Excerpts from a dataset
====

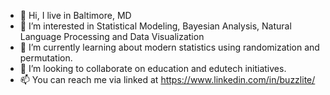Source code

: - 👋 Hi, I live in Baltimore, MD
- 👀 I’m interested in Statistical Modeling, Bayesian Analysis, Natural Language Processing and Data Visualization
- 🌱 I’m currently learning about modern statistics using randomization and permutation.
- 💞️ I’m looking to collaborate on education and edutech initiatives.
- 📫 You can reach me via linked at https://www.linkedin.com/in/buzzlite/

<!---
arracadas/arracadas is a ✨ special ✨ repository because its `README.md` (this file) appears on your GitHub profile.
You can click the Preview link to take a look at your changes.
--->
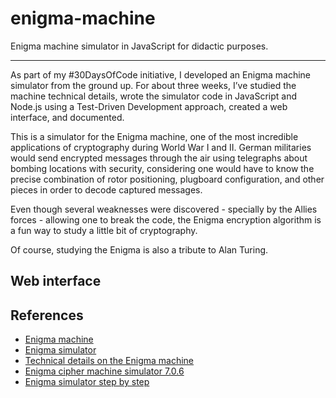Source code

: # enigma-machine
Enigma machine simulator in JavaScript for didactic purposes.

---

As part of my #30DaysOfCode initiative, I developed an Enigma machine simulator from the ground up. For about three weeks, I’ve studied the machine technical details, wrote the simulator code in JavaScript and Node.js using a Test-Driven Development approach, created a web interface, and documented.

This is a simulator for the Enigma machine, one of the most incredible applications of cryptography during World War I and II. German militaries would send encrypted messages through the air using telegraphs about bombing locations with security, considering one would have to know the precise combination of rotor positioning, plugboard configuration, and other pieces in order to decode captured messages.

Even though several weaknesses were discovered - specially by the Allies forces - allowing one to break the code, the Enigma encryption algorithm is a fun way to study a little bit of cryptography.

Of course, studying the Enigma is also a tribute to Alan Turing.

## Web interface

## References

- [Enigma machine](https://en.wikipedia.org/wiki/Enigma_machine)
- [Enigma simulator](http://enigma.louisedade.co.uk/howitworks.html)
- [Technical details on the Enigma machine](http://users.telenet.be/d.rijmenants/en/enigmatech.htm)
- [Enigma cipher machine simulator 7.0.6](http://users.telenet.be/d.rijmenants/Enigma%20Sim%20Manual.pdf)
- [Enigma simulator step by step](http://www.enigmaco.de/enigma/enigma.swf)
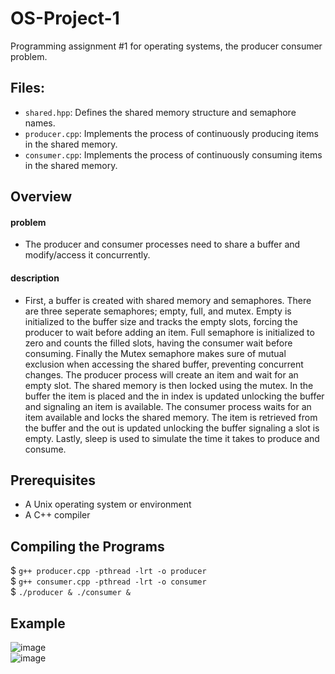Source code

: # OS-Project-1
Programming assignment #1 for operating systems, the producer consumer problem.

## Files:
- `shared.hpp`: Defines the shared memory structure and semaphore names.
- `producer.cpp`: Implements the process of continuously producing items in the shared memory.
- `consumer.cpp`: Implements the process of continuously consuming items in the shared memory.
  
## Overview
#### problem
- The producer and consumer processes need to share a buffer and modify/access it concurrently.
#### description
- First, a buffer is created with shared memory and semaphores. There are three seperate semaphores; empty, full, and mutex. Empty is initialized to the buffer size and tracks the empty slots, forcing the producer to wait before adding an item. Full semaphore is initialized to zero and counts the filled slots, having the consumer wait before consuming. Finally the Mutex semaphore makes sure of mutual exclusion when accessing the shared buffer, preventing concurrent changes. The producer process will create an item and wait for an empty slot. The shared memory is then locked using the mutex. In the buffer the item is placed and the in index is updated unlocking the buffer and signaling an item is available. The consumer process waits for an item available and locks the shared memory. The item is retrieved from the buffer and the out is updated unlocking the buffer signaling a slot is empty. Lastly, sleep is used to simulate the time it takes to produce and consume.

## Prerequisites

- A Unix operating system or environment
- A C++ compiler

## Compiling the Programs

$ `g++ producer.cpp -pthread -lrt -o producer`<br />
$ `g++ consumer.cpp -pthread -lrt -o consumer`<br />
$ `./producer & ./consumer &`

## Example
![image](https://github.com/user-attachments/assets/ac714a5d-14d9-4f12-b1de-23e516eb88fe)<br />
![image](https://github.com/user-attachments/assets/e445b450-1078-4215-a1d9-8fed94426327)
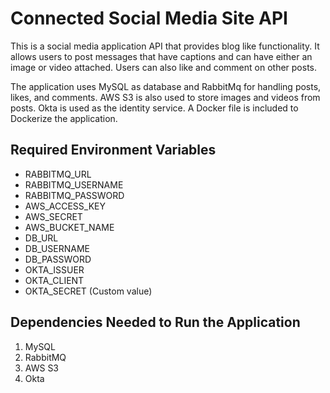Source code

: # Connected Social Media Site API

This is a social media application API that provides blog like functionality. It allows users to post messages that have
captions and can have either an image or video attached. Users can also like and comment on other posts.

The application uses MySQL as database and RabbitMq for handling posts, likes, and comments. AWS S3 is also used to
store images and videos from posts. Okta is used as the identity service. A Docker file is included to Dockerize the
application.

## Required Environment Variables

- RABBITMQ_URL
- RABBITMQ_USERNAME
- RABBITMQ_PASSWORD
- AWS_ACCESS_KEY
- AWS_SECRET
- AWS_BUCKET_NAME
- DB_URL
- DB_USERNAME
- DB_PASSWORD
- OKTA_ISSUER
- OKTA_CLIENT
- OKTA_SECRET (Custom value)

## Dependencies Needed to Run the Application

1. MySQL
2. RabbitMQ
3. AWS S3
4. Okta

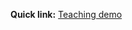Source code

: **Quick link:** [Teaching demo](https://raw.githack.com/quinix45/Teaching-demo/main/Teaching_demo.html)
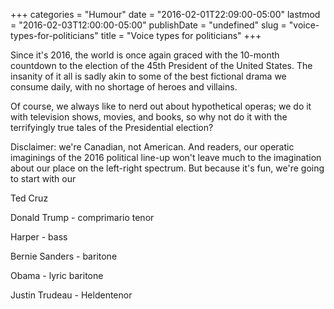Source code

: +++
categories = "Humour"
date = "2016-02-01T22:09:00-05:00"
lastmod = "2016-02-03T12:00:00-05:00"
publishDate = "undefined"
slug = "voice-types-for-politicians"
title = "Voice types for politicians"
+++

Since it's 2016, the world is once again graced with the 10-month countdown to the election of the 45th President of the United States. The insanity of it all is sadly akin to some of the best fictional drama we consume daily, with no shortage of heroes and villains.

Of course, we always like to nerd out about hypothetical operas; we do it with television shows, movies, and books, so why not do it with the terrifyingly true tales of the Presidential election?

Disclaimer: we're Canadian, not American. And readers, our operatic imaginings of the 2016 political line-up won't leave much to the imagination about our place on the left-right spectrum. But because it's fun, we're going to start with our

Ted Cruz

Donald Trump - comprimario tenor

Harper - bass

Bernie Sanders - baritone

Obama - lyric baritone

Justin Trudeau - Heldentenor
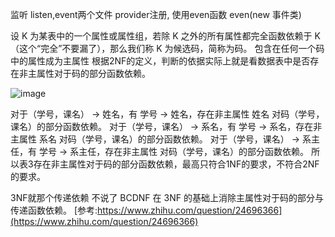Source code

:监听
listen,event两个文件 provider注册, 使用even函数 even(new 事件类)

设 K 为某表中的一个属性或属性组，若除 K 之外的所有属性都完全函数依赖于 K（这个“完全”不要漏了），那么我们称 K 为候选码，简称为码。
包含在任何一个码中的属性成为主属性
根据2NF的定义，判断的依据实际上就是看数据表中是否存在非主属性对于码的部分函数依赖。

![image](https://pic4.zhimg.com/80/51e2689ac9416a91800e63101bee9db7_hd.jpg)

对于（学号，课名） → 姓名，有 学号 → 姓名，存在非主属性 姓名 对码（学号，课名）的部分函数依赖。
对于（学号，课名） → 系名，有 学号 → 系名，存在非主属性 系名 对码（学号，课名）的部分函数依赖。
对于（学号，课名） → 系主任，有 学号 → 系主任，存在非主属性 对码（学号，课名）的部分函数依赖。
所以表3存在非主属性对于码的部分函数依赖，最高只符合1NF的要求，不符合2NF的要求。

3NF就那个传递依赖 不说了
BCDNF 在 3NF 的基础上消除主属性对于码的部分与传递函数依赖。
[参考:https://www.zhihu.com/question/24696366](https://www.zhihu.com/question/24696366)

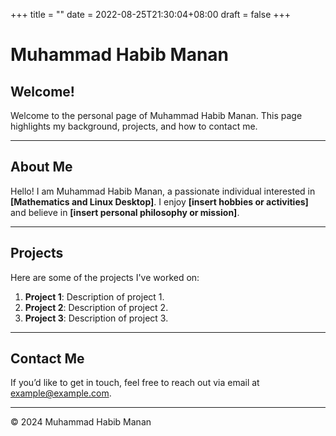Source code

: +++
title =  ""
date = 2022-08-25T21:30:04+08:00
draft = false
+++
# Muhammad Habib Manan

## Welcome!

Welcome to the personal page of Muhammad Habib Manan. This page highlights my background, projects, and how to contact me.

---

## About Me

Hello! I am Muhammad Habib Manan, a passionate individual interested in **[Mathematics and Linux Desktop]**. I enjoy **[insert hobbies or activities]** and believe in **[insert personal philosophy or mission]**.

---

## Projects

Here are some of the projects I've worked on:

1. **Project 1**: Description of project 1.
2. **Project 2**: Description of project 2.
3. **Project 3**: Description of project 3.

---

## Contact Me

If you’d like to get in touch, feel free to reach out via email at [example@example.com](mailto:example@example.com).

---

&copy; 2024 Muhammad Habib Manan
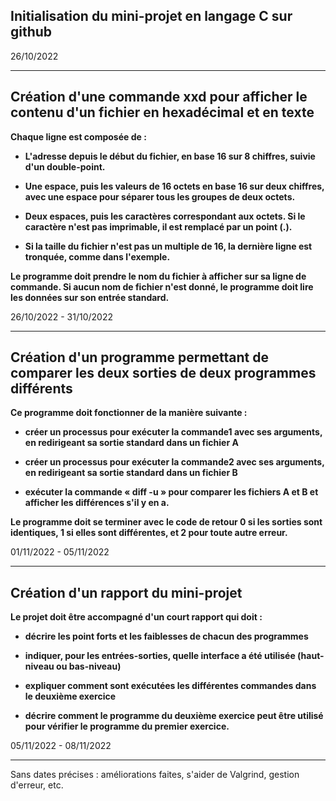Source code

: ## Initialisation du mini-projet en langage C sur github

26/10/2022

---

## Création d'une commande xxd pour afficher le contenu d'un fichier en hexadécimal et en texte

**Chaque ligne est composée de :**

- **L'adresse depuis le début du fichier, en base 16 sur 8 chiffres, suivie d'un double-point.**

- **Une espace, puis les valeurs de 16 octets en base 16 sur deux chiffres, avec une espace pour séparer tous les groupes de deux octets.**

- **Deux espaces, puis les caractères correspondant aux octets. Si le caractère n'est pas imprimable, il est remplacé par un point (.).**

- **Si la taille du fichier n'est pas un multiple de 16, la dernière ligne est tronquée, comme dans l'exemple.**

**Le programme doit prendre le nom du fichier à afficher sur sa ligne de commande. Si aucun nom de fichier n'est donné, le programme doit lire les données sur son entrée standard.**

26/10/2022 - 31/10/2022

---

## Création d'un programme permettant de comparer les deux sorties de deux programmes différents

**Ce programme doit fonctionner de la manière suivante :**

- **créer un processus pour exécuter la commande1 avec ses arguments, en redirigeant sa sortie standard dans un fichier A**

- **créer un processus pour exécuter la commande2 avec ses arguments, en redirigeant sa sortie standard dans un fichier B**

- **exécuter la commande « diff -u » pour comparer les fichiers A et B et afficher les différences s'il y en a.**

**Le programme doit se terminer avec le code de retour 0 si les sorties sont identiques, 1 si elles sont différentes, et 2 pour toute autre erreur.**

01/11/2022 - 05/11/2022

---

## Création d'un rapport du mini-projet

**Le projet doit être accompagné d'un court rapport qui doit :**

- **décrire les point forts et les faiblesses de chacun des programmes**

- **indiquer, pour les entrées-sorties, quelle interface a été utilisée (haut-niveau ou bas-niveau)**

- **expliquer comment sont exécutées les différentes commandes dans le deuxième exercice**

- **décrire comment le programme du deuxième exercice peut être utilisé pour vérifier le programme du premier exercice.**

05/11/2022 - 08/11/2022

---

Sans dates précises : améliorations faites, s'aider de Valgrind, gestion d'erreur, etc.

====

Show me all lines in the records that contain "standard".

**Le programme doit prendre le nom du fichier à afficher sur sa ligne de commande. Si aucun nom de fichier n'est donné, le programme doit lire les données sur son entrée standard.**
- **créer un processus pour exécuter la commande1 avec ses arguments, en redirigeant sa sortie standard dans un fichier A**
- **créer un processus pour exécuter la commande2 avec ses arguments, en redirigeant sa sortie standard dans un fichier B**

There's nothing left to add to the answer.